▸ **Entries provided**
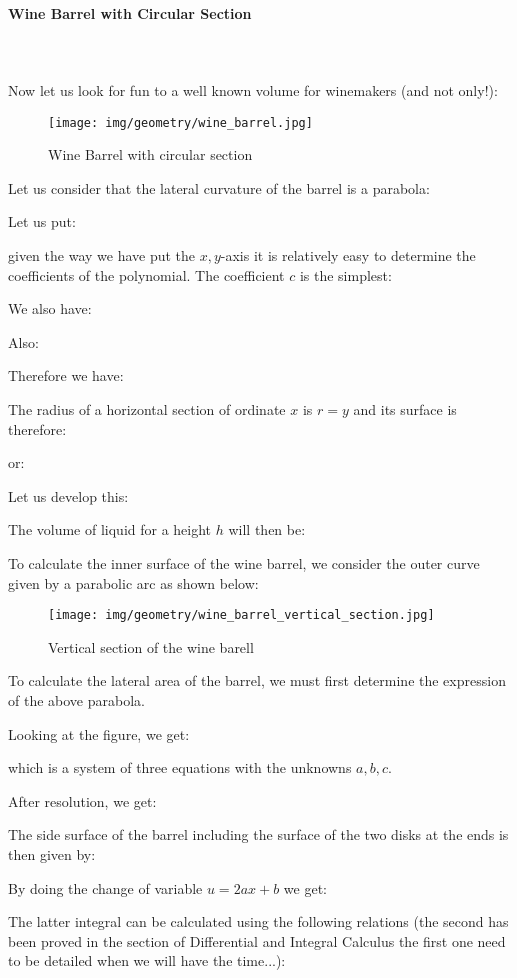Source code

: {	\paragraph{Wine Barrel with Circular Section}\mbox{}\\\\
	Now let us look for fun to a well known volume for winemakers (and not only!):
	\begin{figure}[H]
		\centering
		\texttt{[image: img/geometry/wine\_barrel.jpg]}
		\caption[]{Wine Barrel with circular section}
	\end{figure}
	Let us consider that the lateral curvature of the barrel is a parabola:
	
	Let us put:
	
	given the way we have put the $x, y$-axis it is relatively easy to determine the coefficients of the polynomial. The coefficient $c$ is the simplest:
	
	We also have:
	
	Also:
	
	Therefore we have:
	
	The radius of a horizontal section of ordinate $x$ is $r=y$ and its surface is therefore:
	
	or:
	
	Let us develop this:
	
	The volume of liquid for a height $h$ will then be:
	
	To calculate the inner surface of the wine barrel, we consider the outer curve given by a parabolic arc as shown below:
	\begin{figure}[H]
		\centering
		\texttt{[image: img/geometry/wine\_barrel\_vertical\_section.jpg]}
		\caption[]{Vertical section of the wine barell}
	\end{figure}
	To calculate the lateral area of the barrel, we must first determine the expression of the above parabola.
	
	Looking at the figure, we get:
	
	which is a system of three equations with the unknowns $a,b,c$.
	
	After resolution, we get:
	
	The side surface of the barrel including the surface of the two disks at the ends is then given by:
	
	By doing the change of variable $u=2ax+b$ we get:
	
	The latter integral can be calculated using the following relations (the second has been proved in the section of Differential and Integral Calculus the first one need to be detailed when we will have the time...):
	
}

▸ **Task item**
Show each line in the data where the string "given" appears.

▸ **Worked solution**
	given the way we have put the $x, y$-axis it is relatively easy to determine the coefficients of the polynomial. The coefficient $c$ is the simplest:
	To calculate the inner surface of the wine barrel, we consider the outer curve given by a parabolic arc as shown below:
	The side surface of the barrel including the surface of the two disks at the ends is then given by:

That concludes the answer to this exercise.